Der portugiesische Trainer, der jetzt Olympique Lyon leitet, hielt sich nicht zurück, als er darüber sprach, warum sein Projekt letztendlich gescheitert ist.
"Ich bin enttäuscht, ja, denn vor zwei Jahren wurde ich aus einem Grund geholt: um den Spielstil der Mannschaft zu ändern. 'Wir wollen, dass Milan dominant wird, den Ball hat und in der Hälfte des Gegners spielt', sagte der Verein zu mir.

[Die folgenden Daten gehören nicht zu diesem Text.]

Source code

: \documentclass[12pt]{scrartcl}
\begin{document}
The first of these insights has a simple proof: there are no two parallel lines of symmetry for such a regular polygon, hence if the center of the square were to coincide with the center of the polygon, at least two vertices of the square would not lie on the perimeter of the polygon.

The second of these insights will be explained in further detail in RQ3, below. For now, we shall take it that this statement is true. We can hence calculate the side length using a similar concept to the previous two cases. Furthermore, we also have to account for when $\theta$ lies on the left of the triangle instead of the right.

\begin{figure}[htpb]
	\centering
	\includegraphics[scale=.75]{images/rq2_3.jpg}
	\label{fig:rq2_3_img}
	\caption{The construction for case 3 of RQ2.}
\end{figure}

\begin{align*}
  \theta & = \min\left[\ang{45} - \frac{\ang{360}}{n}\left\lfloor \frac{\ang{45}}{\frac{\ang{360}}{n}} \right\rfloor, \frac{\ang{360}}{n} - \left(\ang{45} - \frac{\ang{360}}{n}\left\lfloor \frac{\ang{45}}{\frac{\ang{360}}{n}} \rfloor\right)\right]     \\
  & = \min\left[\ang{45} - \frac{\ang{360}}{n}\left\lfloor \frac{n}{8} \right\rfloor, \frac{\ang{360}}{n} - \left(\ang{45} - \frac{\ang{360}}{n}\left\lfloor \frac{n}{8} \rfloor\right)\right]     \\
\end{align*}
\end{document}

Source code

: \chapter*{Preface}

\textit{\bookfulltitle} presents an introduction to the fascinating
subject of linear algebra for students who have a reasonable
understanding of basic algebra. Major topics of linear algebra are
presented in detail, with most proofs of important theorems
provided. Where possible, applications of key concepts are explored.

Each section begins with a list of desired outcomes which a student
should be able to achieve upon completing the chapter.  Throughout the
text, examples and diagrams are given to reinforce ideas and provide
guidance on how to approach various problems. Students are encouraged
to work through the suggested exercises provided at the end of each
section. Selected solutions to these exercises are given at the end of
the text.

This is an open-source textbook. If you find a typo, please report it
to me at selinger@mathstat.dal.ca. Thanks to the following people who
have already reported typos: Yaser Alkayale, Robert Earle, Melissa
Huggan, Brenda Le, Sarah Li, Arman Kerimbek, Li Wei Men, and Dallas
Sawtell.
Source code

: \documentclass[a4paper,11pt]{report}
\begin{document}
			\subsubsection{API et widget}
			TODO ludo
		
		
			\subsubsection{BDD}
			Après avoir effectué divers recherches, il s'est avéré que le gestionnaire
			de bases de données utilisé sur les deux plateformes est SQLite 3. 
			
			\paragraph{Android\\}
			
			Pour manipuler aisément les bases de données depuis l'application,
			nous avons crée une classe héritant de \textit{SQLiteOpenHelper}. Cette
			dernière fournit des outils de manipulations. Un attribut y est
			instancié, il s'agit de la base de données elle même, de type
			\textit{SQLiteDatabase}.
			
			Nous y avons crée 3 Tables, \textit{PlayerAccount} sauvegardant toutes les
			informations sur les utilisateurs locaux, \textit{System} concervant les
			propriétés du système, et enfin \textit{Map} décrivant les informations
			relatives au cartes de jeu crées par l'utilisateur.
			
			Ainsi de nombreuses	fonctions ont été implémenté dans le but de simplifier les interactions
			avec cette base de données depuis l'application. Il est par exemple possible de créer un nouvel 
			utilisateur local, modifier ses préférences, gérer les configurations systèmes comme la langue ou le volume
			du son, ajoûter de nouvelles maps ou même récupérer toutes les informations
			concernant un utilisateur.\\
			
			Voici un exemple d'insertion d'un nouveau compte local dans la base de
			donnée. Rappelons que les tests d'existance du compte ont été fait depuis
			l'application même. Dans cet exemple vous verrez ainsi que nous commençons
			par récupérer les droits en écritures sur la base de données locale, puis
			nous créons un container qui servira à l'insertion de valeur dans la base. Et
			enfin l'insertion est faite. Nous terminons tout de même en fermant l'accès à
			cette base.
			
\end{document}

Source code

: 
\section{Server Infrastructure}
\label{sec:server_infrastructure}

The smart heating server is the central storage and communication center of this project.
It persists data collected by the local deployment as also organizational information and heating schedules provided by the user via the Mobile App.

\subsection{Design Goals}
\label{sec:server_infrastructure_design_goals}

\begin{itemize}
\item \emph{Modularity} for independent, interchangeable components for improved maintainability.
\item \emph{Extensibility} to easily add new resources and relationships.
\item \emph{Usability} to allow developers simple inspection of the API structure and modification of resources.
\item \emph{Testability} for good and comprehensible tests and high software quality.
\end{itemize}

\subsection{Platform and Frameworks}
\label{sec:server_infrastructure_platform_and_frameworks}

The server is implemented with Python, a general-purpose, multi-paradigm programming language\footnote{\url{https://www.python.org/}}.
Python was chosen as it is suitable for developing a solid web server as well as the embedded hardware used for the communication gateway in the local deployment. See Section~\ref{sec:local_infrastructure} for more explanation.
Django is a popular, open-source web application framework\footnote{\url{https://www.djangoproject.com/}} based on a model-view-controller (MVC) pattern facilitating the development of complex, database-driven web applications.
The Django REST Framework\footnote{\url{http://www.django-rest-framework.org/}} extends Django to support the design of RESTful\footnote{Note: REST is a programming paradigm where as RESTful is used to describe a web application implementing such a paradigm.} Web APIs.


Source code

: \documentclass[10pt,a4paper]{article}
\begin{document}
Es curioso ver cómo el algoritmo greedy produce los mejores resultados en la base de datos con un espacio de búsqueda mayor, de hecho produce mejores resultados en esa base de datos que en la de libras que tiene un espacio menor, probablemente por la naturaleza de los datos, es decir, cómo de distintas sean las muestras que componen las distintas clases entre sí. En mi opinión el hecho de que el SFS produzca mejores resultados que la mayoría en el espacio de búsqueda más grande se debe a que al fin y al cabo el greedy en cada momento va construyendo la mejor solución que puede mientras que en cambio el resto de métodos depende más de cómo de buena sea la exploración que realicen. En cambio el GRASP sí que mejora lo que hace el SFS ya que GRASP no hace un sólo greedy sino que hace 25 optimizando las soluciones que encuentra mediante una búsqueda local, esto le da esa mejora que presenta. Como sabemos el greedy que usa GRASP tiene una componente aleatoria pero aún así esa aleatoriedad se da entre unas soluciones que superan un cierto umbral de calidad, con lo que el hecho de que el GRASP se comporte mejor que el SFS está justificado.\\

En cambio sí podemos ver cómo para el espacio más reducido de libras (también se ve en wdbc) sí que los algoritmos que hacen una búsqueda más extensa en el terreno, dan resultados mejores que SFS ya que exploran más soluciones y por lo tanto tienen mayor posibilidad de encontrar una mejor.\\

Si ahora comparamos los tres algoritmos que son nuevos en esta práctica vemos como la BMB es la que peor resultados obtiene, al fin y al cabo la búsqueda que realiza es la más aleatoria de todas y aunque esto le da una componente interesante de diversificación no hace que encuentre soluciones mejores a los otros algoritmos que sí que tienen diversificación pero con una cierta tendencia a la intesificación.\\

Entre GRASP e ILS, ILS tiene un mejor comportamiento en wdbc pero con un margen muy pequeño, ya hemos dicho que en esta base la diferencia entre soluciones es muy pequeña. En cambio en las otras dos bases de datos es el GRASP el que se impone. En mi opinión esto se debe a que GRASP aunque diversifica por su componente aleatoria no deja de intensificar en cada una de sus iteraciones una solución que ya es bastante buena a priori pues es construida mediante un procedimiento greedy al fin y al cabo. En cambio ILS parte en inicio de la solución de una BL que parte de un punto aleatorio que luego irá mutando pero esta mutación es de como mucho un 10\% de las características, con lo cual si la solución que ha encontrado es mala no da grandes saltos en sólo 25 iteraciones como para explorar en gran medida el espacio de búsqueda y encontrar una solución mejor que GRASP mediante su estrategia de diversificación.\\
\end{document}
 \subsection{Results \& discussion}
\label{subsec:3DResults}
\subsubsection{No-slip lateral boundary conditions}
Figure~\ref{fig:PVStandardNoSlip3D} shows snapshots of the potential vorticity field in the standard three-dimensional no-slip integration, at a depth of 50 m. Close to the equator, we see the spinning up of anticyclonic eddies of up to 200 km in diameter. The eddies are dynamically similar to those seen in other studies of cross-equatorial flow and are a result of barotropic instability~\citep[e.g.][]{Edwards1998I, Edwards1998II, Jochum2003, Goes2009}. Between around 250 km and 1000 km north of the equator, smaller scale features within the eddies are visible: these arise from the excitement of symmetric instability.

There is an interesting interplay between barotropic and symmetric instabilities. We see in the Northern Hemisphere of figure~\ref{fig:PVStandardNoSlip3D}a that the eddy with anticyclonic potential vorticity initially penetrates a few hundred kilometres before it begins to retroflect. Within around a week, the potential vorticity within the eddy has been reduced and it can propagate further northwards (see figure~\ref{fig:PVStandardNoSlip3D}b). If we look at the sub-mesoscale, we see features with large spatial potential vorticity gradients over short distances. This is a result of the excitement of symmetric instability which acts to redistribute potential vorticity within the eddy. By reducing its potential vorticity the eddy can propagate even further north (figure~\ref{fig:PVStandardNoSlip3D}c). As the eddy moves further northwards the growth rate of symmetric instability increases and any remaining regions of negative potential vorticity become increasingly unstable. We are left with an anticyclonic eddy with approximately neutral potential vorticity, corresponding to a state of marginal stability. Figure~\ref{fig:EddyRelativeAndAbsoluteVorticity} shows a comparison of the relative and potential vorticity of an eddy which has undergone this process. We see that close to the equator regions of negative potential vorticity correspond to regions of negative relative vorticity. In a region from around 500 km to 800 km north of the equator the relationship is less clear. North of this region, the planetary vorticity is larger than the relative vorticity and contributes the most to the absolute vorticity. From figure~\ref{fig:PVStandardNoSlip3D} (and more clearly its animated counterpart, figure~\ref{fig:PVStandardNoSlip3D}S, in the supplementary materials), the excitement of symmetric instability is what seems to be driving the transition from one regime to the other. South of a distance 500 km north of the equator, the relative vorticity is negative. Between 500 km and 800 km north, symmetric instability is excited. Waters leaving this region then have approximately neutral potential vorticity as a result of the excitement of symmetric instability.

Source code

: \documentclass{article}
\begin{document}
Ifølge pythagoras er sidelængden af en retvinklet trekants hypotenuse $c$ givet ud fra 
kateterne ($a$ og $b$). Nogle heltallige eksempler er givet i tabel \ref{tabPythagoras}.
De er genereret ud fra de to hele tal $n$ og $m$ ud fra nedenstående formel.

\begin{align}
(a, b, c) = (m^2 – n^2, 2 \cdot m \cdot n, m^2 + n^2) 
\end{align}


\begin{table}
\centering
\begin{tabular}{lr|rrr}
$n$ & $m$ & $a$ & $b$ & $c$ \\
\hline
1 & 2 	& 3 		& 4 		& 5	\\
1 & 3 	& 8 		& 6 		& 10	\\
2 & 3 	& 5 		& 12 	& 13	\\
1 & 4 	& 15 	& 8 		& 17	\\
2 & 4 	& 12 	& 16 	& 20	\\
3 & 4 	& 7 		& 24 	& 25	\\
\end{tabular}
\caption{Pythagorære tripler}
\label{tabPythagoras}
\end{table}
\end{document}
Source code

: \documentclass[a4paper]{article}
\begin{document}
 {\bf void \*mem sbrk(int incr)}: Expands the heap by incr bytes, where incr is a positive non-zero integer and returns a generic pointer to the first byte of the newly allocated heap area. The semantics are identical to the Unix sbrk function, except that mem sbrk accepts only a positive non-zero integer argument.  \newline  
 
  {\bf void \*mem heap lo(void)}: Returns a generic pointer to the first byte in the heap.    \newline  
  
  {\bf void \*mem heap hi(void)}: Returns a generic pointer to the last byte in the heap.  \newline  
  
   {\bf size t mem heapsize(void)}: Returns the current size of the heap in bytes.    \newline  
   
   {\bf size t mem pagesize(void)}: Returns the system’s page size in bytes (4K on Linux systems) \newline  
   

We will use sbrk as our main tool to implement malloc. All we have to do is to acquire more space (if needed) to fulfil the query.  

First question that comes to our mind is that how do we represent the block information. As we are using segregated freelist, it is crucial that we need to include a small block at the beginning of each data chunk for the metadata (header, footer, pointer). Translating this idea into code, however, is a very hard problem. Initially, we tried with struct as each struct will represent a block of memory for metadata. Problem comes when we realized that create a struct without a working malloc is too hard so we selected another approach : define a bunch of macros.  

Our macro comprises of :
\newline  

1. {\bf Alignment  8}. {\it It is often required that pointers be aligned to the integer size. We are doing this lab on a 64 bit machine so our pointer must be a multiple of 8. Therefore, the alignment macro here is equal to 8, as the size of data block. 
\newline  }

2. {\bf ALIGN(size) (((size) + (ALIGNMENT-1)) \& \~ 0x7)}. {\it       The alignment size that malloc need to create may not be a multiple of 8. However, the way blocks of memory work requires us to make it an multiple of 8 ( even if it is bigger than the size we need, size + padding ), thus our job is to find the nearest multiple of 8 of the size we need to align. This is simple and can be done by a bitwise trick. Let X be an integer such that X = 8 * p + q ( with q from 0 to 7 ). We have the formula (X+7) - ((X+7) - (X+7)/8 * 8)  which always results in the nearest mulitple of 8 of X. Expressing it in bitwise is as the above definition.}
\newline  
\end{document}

"Perfekt, antwortete ich, das ist genau meine Vorstellung von Fußball. Aber die Wahrheit ist, dass man Zeit braucht, um zu ändern, und so einen Fußball in Italien zu spielen, ist nicht einfach. Um erfolgreich zu sein, muss man zuerst die Mentalität der Spieler ändern. Ich mag arrogant klingen, aber ich war auf diesem Weg und, nach mir, habe ich Milan nie wieder die Qualität von Fußball spielen sehen, die sie mit mir auf der Bank gezeigt haben," sagte Fonseca.
Er hatte auch Schwierigkeiten, die Sonderbehandlung zu akzeptieren, die seinem Landsmann Ruben Amorim bei seiner Ankunft im Verein in diesem Sommer zuteil wurde.
"Ich sah, dass Amorim in Milanello ankam und (Gerry) Cardinale selbst dort war, um auf ihn zu warten. Als ich ankam, war jedoch niemand da. Ich war geholt worden, um die Mentalität zu ändern. Sie gaben mir nicht die Zeit, aber wir haben viele gute Spiele gespielt. Und nach mir ist das nie wieder passiert," sagte er.
Fonsecas Kritik erstreckte sich auf die breiteren Dynamiken des italienischen Fußballs, wo er andeutete, dass bestimmte Spieler mehr Gewicht haben als die Vereine selbst.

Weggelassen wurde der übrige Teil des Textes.